» EXERCISE INSTRUCTIONS
Transcribe the closing lines of the listing exactly, starting at the one that contains "### 2.1 TMF921 Adapter Connection Issues" and including the last.

===== MATERIAL FOR THIS TASK

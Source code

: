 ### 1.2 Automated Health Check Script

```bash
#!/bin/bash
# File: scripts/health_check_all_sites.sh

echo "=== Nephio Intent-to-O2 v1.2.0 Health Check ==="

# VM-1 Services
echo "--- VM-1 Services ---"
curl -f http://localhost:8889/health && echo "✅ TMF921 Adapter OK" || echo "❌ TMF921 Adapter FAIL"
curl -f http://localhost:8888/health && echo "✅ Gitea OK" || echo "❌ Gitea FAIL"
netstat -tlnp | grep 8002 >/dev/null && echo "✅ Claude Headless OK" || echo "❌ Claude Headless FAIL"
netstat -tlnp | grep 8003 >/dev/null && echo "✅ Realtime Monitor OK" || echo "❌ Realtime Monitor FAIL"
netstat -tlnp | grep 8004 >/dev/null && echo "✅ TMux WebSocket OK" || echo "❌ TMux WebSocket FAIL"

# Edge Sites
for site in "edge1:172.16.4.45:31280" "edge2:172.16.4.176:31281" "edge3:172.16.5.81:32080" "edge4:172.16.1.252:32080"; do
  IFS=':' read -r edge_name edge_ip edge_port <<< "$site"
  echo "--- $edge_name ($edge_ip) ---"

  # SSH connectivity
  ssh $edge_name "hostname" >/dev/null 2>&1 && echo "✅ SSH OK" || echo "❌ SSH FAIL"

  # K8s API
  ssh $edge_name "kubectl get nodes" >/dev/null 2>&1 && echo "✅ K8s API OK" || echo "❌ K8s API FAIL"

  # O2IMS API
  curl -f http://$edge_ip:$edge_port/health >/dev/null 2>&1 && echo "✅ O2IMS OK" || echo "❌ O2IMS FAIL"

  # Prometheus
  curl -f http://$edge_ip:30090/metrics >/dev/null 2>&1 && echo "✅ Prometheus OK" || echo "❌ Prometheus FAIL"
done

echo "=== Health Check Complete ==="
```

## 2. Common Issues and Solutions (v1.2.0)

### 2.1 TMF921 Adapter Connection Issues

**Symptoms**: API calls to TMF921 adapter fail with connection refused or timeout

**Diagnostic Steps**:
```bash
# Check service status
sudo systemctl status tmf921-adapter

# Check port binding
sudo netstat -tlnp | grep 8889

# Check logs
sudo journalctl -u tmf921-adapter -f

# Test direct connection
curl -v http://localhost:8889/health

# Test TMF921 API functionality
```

==========

» RESPONSE FOR THIS EXERCISE
### 2.1 TMF921 Adapter Connection Issues

**Symptoms**: API calls to TMF921 adapter fail with connection refused or timeout

**Diagnostic Steps**:
```bash
# Check service status
sudo systemctl status tmf921-adapter

# Check port binding
sudo netstat -tlnp | grep 8889

# Check logs
sudo journalctl -u tmf921-adapter -f

# Test direct connection
curl -v http://localhost:8889/health

# Test TMF921 API functionality
```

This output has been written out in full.